GOAL OF THE EXERCISE |
Retype the records in full, exactly as they stand.

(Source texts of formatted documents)
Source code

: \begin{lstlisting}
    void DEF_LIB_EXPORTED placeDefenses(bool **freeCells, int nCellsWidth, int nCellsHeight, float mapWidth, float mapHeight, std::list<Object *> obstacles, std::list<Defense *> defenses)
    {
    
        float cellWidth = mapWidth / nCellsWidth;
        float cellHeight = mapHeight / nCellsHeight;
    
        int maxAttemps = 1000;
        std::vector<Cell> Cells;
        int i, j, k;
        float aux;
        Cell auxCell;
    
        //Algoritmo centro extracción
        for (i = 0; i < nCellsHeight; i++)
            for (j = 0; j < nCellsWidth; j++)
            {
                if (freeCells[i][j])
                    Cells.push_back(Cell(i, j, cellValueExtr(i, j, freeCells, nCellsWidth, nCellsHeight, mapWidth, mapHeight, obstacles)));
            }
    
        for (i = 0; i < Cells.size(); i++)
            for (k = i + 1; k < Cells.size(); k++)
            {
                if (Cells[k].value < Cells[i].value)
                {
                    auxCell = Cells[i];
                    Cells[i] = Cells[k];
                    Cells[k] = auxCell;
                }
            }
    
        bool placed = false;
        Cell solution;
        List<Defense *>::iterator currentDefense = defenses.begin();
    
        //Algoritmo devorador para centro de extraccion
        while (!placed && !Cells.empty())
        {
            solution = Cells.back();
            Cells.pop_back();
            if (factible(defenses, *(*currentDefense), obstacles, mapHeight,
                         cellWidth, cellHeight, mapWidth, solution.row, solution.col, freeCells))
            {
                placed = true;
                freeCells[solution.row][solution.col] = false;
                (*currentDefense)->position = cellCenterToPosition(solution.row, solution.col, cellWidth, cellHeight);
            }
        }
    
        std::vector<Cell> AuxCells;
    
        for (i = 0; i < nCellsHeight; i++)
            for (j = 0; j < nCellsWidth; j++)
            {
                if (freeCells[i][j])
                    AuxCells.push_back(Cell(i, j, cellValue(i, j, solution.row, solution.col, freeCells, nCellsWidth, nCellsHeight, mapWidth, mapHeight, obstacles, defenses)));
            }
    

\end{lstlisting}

RESULT OF THIS EXERCISE |
Source code

: \begin{lstlisting}
    void DEF_LIB_EXPORTED placeDefenses(bool **freeCells, int nCellsWidth, int nCellsHeight, float mapWidth, float mapHeight, std::list<Object *> obstacles, std::list<Defense *> defenses)
    {
    
        float cellWidth = mapWidth / nCellsWidth;
        float cellHeight = mapHeight / nCellsHeight;
    
        int maxAttemps = 1000;
        std::vector<Cell> Cells;
        int i, j, k;
        float aux;
        Cell auxCell;
    
        //Algoritmo centro extracción
        for (i = 0; i < nCellsHeight; i++)
            for (j = 0; j < nCellsWidth; j++)
            {
                if (freeCells[i][j])
                    Cells.push_back(Cell(i, j, cellValueExtr(i, j, freeCells, nCellsWidth, nCellsHeight, mapWidth, mapHeight, obstacles)));
            }
    
        for (i = 0; i < Cells.size(); i++)
            for (k = i + 1; k < Cells.size(); k++)
            {
                if (Cells[k].value < Cells[i].value)
                {
                    auxCell = Cells[i];
                    Cells[i] = Cells[k];
                    Cells[k] = auxCell;
                }
            }
    
        bool placed = false;
        Cell solution;
        List<Defense *>::iterator currentDefense = defenses.begin();
    
        //Algoritmo devorador para centro de extraccion
        while (!placed && !Cells.empty())
        {
            solution = Cells.back();
            Cells.pop_back();
            if (factible(defenses, *(*currentDefense), obstacles, mapHeight,
                         cellWidth, cellHeight, mapWidth, solution.row, solution.col, freeCells))
            {
                placed = true;
                freeCells[solution.row][solution.col] = false;
                (*currentDefense)->position = cellCenterToPosition(solution.row, solution.col, cellWidth, cellHeight);
            }
        }
    
        std::vector<Cell> AuxCells;
    
        for (i = 0; i < nCellsHeight; i++)
            for (j = 0; j < nCellsWidth; j++)
            {
                if (freeCells[i][j])
                    AuxCells.push_back(Cell(i, j, cellValue(i, j, solution.row, solution.col, freeCells, nCellsWidth, nCellsHeight, mapWidth, mapHeight, obstacles, defenses)));
            }
    

\end{lstlisting}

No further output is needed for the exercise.